EXERCISE OBJECTIVE:
When you reproduce the data, keep every word exactly as it stands and leave the pictures out.
——
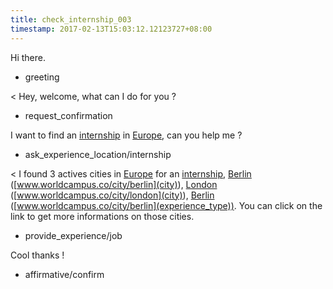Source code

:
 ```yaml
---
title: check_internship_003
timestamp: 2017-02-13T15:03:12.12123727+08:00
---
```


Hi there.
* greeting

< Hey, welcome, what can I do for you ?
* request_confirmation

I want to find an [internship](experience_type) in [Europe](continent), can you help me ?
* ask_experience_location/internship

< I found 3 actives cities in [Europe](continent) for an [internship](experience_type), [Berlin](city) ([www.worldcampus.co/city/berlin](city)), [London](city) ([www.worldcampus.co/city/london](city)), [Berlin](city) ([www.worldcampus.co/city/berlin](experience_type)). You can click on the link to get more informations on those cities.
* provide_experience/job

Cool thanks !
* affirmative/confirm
——
WRITTEN ANSWER:
Source code

:
 ```yaml
---
title: check_internship_003
timestamp: 2017-02-13T15:03:12.12123727+08:00
---
```


Hi there.
* greeting

< Hey, welcome, what can I do for you ?
* request_confirmation

I want to find an [internship](experience_type) in [Europe](continent), can you help me ?
* ask_experience_location/internship

< I found 3 actives cities in [Europe](continent) for an [internship](experience_type), [Berlin](city) ([www.worldcampus.co/city/berlin](city)), [London](city) ([www.worldcampus.co/city/london](city)), [Berlin](city) ([www.worldcampus.co/city/berlin](experience_type)). You can click on the link to get more informations on those cities.
* provide_experience/job

Cool thanks !
* affirmative/confirm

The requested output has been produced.